Material provided:
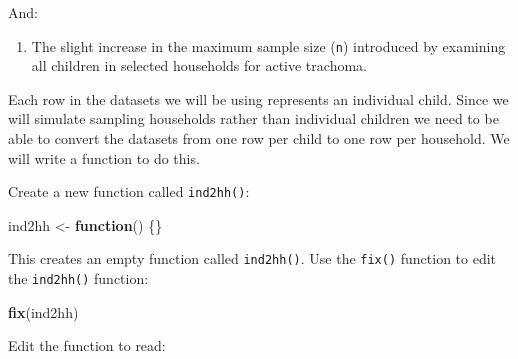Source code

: \documentclass[12pt,a4paper]{book}
\newenvironment{Shaded}{\begin{snugshade}}{\end{snugshade}}
\newcommand{\KeywordTok}[1]{\textcolor[rgb]{0.13,0.29,0.53}{\textbf{#1}}}
\newcommand{\StringTok}[1]{\textcolor[rgb]{0.31,0.60,0.02}{#1}}
\newcommand{\OtherTok}[1]{\textcolor[rgb]{0.56,0.35,0.01}{#1}}
\newcommand{\ControlFlowTok}[1]{\textcolor[rgb]{0.13,0.29,0.53}{\textbf{#1}}}
\newcommand{\OperatorTok}[1]{\textcolor[rgb]{0.81,0.36,0.00}{\textbf{#1}}}
\newcommand{\NormalTok}[1]{#1}
\providecommand{\tightlist}{%
  \setlength{\itemsep}{0pt}\setlength{\parskip}{0pt}}
\theoremstyle{definition}
\theoremstyle{definition}
\theoremstyle{definition}
\theoremstyle{remark}
\begin{document}
And:

\begin{enumerate}
\def\labelenumi{\arabic{enumi}.}
\setcounter{enumi}{1}
\tightlist
\item
  The slight increase in the maximum sample size (\texttt{n}) introduced
  by examining all children in selected households for active trachoma.
\end{enumerate}

Each row in the datasets we will be using represents an individual
child. Since we will simulate sampling households rather than individual
children we need to be able to convert the datasets from one row per
child to one row per household. We will write a function to do this.

Create a new function called \texttt{ind2hh()}:

\begin{Shaded}
\begin{Highlighting}[]
\NormalTok{ind2hh <-}\StringTok{ }\ControlFlowTok{function}\NormalTok{() \{\}}
\end{Highlighting}
\end{Shaded}

This creates an empty function called \texttt{ind2hh()}. Use the
\texttt{fix()} function to edit the \texttt{ind2hh()} function:

\begin{Shaded}
\begin{Highlighting}[]
\KeywordTok{fix}\NormalTok{(ind2hh)}
\end{Highlighting}
\end{Shaded}

Edit the function to read:

\begin{Shaded}
\end{Shaded}
\end{document}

About this task: Without altering a word, return all of the records above and leave out their pictures.

Task answer:
Source code

: \documentclass[12pt,a4paper]{book}
\newenvironment{Shaded}{\begin{snugshade}}{\end{snugshade}}
\newcommand{\KeywordTok}[1]{\textcolor[rgb]{0.13,0.29,0.53}{\textbf{#1}}}
\newcommand{\StringTok}[1]{\textcolor[rgb]{0.31,0.60,0.02}{#1}}
\newcommand{\OtherTok}[1]{\textcolor[rgb]{0.56,0.35,0.01}{#1}}
\newcommand{\ControlFlowTok}[1]{\textcolor[rgb]{0.13,0.29,0.53}{\textbf{#1}}}
\newcommand{\OperatorTok}[1]{\textcolor[rgb]{0.81,0.36,0.00}{\textbf{#1}}}
\newcommand{\NormalTok}[1]{#1}
\providecommand{\tightlist}{%
  \setlength{\itemsep}{0pt}\setlength{\parskip}{0pt}}
\theoremstyle{definition}
\theoremstyle{definition}
\theoremstyle{definition}
\theoremstyle{remark}
\begin{document}
And:

\begin{enumerate}
\def\labelenumi{\arabic{enumi}.}
\setcounter{enumi}{1}
\tightlist
\item
  The slight increase in the maximum sample size (\texttt{n}) introduced
  by examining all children in selected households for active trachoma.
\end{enumerate}

Each row in the datasets we will be using represents an individual
child. Since we will simulate sampling households rather than individual
children we need to be able to convert the datasets from one row per
child to one row per household. We will write a function to do this.

Create a new function called \texttt{ind2hh()}:

\begin{Shaded}
\begin{Highlighting}[]
\NormalTok{ind2hh <-}\StringTok{ }\ControlFlowTok{function}\NormalTok{() \{\}}
\end{Highlighting}
\end{Shaded}

This creates an empty function called \texttt{ind2hh()}. Use the
\texttt{fix()} function to edit the \texttt{ind2hh()} function:

\begin{Shaded}
\begin{Highlighting}[]
\KeywordTok{fix}\NormalTok{(ind2hh)}
\end{Highlighting}
\end{Shaded}

Edit the function to read:

\begin{Shaded}
\end{Shaded}
\end{document}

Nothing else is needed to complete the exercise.